(Saved data entries)
++++++++++++++++++++
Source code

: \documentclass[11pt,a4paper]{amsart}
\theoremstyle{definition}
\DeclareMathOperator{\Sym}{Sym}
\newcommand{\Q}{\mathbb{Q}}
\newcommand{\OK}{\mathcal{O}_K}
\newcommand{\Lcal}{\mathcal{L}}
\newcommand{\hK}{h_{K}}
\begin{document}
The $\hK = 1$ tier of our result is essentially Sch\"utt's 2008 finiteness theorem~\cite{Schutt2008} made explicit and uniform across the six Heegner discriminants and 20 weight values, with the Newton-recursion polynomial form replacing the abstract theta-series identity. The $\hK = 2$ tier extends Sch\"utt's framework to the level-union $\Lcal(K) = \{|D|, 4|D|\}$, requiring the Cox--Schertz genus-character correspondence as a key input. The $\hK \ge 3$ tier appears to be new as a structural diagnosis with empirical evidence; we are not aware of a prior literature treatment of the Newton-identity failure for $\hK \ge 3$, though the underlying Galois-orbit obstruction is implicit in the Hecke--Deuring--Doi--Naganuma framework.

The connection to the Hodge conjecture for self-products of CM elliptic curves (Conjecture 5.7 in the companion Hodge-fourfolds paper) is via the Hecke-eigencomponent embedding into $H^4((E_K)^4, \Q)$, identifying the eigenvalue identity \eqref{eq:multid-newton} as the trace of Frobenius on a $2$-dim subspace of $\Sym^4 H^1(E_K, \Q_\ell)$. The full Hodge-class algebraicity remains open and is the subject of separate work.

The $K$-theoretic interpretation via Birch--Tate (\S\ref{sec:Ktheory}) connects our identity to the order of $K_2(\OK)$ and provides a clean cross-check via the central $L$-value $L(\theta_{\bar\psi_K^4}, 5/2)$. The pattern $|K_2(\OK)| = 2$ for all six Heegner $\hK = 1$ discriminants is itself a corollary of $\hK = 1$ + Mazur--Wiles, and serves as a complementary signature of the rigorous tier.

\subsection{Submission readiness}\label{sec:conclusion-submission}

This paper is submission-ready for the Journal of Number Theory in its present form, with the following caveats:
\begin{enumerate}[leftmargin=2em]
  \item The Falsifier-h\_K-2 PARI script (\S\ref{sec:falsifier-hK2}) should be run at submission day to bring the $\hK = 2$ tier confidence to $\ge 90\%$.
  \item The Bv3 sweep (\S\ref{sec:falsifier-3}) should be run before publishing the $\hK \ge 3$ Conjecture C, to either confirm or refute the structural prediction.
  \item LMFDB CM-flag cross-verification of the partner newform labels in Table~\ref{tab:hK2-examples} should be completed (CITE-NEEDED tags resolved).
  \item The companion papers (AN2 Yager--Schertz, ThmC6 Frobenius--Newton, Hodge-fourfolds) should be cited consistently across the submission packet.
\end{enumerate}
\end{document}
++++++++++++++++++++
Task statement | Please transcribe the entries above exactly as written.

Your solution |
Source code

: \documentclass[11pt,a4paper]{amsart}
\theoremstyle{definition}
\DeclareMathOperator{\Sym}{Sym}
\newcommand{\Q}{\mathbb{Q}}
\newcommand{\OK}{\mathcal{O}_K}
\newcommand{\Lcal}{\mathcal{L}}
\newcommand{\hK}{h_{K}}
\begin{document}
The $\hK = 1$ tier of our result is essentially Sch\"utt's 2008 finiteness theorem~\cite{Schutt2008} made explicit and uniform across the six Heegner discriminants and 20 weight values, with the Newton-recursion polynomial form replacing the abstract theta-series identity. The $\hK = 2$ tier extends Sch\"utt's framework to the level-union $\Lcal(K) = \{|D|, 4|D|\}$, requiring the Cox--Schertz genus-character correspondence as a key input. The $\hK \ge 3$ tier appears to be new as a structural diagnosis with empirical evidence; we are not aware of a prior literature treatment of the Newton-identity failure for $\hK \ge 3$, though the underlying Galois-orbit obstruction is implicit in the Hecke--Deuring--Doi--Naganuma framework.

The connection to the Hodge conjecture for self-products of CM elliptic curves (Conjecture 5.7 in the companion Hodge-fourfolds paper) is via the Hecke-eigencomponent embedding into $H^4((E_K)^4, \Q)$, identifying the eigenvalue identity \eqref{eq:multid-newton} as the trace of Frobenius on a $2$-dim subspace of $\Sym^4 H^1(E_K, \Q_\ell)$. The full Hodge-class algebraicity remains open and is the subject of separate work.

The $K$-theoretic interpretation via Birch--Tate (\S\ref{sec:Ktheory}) connects our identity to the order of $K_2(\OK)$ and provides a clean cross-check via the central $L$-value $L(\theta_{\bar\psi_K^4}, 5/2)$. The pattern $|K_2(\OK)| = 2$ for all six Heegner $\hK = 1$ discriminants is itself a corollary of $\hK = 1$ + Mazur--Wiles, and serves as a complementary signature of the rigorous tier.

\subsection{Submission readiness}\label{sec:conclusion-submission}

This paper is submission-ready for the Journal of Number Theory in its present form, with the following caveats:
\begin{enumerate}[leftmargin=2em]
  \item The Falsifier-h\_K-2 PARI script (\S\ref{sec:falsifier-hK2}) should be run at submission day to bring the $\hK = 2$ tier confidence to $\ge 90\%$.
  \item The Bv3 sweep (\S\ref{sec:falsifier-3}) should be run before publishing the $\hK \ge 3$ Conjecture C, to either confirm or refute the structural prediction.
  \item LMFDB CM-flag cross-verification of the partner newform labels in Table~\ref{tab:hK2-examples} should be completed (CITE-NEEDED tags resolved).
  \item The companion papers (AN2 Yager--Schertz, ThmC6 Frobenius--Newton, Hodge-fourfolds) should be cited consistently across the submission packet.
\end{enumerate}
\end{document}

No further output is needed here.